Among the specific reasons PUCs are adopting these new planning and procurement practices are to facilitate higher penetration levels of DERs, harness these resources to provide grid services for customers, enable greater consumer engagement, and improve review of utility investments in distribution systems, particularly with respect to grid modernization.
States can learn from each other and tailor successful approaches to their unique circumstances. Reviewing the broad range of legislative and public utility commission activities described in this report is a useful starting point…
While most states have not yet begun to directly engage in longer-term (five to 10 year) planning for electric distribution systems, New York, California, Hawaii, Massachusetts, and Minnesota are early adopters. Several additional states, such as those featured in this report, are beginning to adopt long-term distribution system planning requirements for regulated utilities or are exploring such requirements. These efforts are building on existing distribution reliability and performance codes and PUC reviews of grid modernization investments proposed by regulated utilities.

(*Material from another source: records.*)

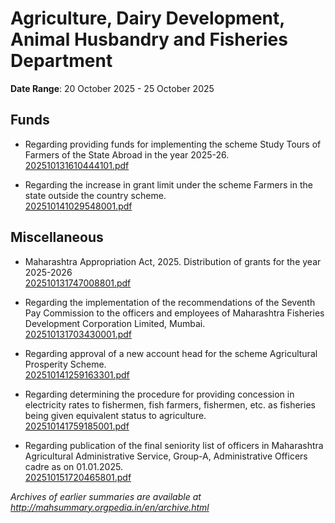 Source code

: # Agriculture, Dairy Development, Animal Husbandry and Fisheries Department

**Date Range**: 20 October 2025 - 25 October 2025


## Funds
- Regarding providing funds for implementing the scheme Study Tours of Farmers of the State Abroad in the year 2025-26.\
  [202510131610444101.pdf](https://gr.maharashtra.gov.in/Site/Upload/Government%20Resolutions/English/202510131610444101.pdf)

- Regarding the increase in grant limit under the scheme Farmers in the state outside the country scheme.\
  [202510141029548001.pdf](https://gr.maharashtra.gov.in/Site/Upload/Government%20Resolutions/English/202510141029548001.pdf)

## Miscellaneous
- Maharashtra Appropriation Act, 2025. Distribution of grants for the year 2025-2026\
  [202510131747008801.pdf](https://gr.maharashtra.gov.in/Site/Upload/Government%20Resolutions/English/202510131747008801.pdf)

- Regarding the implementation of the recommendations of the Seventh Pay Commission to the officers and employees of Maharashtra Fisheries Development Corporation Limited, Mumbai.\
  [202510131703430001.pdf](https://gr.maharashtra.gov.in/Site/Upload/Government%20Resolutions/English/202510131703430001.pdf)

- Regarding approval of a new account head for the scheme Agricultural Prosperity Scheme.\
  [202510141259163301.pdf](https://gr.maharashtra.gov.in/Site/Upload/Government%20Resolutions/English/202510141259163301.pdf)

- Regarding determining the procedure for providing concession in electricity rates to fishermen, fish farmers, fishermen, etc. as fisheries being given equivalent status to agriculture.\
  [202510141759185001.pdf](https://gr.maharashtra.gov.in/Site/Upload/Government%20Resolutions/English/202510141759185001.pdf)

- Regarding publication of the final seniority list of officers in Maharashtra Agricultural Administrative Service, Group-A, Administrative Officers cadre as on 01.01.2025.\
  [202510151720465801.pdf](https://gr.maharashtra.gov.in/Site/Upload/Government%20Resolutions/English/202510151720465801.pdf)


*Archives of earlier summaries are available at http://mahsummary.orgpedia.in/en/archive.html*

Beyond universal PUC interest in affordability and reliability, drivers for improved and more transparent distribution system planning processes include interest in more efficient operation of the distribution system, enabling greater consumer engagement, the need to replace aging infrastructure, opportunities to adopt grid modernization technologies for the benefit of consumers, addressing higher levels of DERs due primarily to cost reductions and public policies, and potential net benefits to customers for grid services provided by these resources.
Approaches to state engagement in distribution system planning and grid modernization planning vary widely. They range from a cohesive set of requirements laid out in state statute or PUC orders, to an ad hoc requirement in a general rate case decision for the utility to file an initial long-term distribution system plan or grid modernization plan.
Some PUC distribution planning processes are tied to greater utility assurance of cost recovery for proposed distribution investments that are included in approved plans.
Common emerging distribution system planning elements include DER forecasting, assessing DER locational value, analyzing hosting capacity, assessing non-wires alternatives, and engaging stakeholders (including third-party service providers) in proposed planning processes and filed utility plans to help identify solutions to distribution system needs.
Some states also are exploring new procurement mechanisms, such as competitive solicitations, and pricing programs to consider DERs as non-wires alternatives to meet certain distribution system needs (e.g., load relief) and ways to modify the utilities’ annual capital planning process to account for these options.
Integration of distribution planning with other electric grid planning processes, including integrated resource planning (in states with vertically integrated utilities), transmission planning, and demand-side management planning, is of increasing interest. Such efforts are still nascent. Some early steps may include consistency in inputs, such as forecasts for loads and types and levels of distributed energy resources, scenarios, and modeling methods—updated in time—across these planning processes. The regulatory landscape is changing rapidly in this area. This report provides a snapshot of the early phase of adoption of new distribution system planning processes.